**The problem:**
Determine the number of lines below that contain "only". Write nothing but that number.

*** Begin section ***

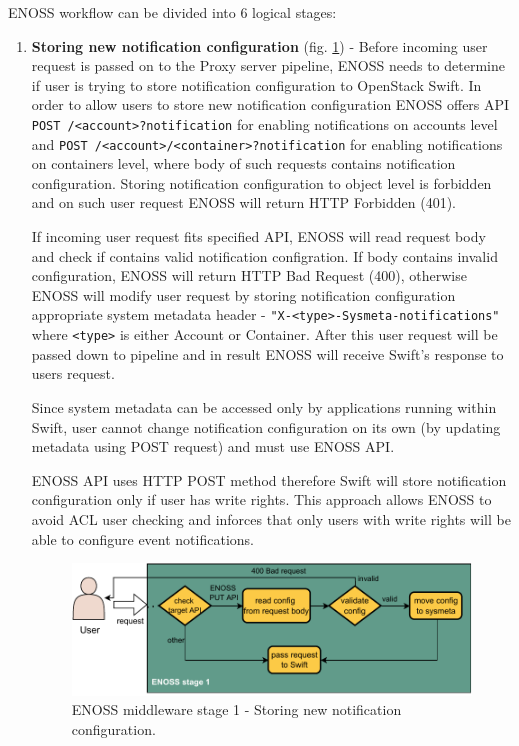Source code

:     ENOSS workflow can be divided into 6 logical stages:
    \begin{enumerate}
        \item \textbf{Storing new notification configuration} (fig. \ref{fig:enoss-stage1}) - Before incoming user request is passed on to the Proxy server pipeline, ENOSS needs to determine if user is trying to store notification configuration to OpenStack Swift. In order to allow users to store new notification configuration ENOSS offers API \texttt{POST /<account>?notification} for enabling notifications on accounts level and \texttt{POST /<account>/<container>?notification} for enabling notifications on containers level, where body of such requests contains notification configuration. Storing notification configuration to object level is forbidden and on such user request ENOSS will return HTTP Forbidden (401).

        If incoming user request fits specified API, ENOSS will read request body and check if contains valid notification configration. If body contains invalid configuration, ENOSS will return HTTP Bad Request (400), otherwise ENOSS will modify user request by storing notification configuration appropriate system metadata header - \texttt{"X-<type>-Sysmeta-notifications"} where \texttt{<type>} is either Account or Container. After this user request will be passed down to pipeline and in result ENOSS will receive Swift's response to users request.

        Since system metadata can be accessed only by applications running within Swift, user cannot change notification configuration on its own (by updating metadata using POST request) and must use ENOSS API.

        ENOSS API uses HTTP POST method therefore Swift will store notification configuration only if user has write rights. This approach allows ENOSS to avoid ACL user checking and inforces that only users with write rights will be able to configure event notifications.

        \begin{figure}[H]
            \centering
            \includegraphics[width=1\textwidth]{obrazky-figures/enoss-stage1.pdf}
            \caption{ENOSS middleware stage 1 - Storing new notification configuration.}
            \label{fig:enoss-stage1}
        \end{figure}


\end{enumerate}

*** End section ***

**Problem solution:**
2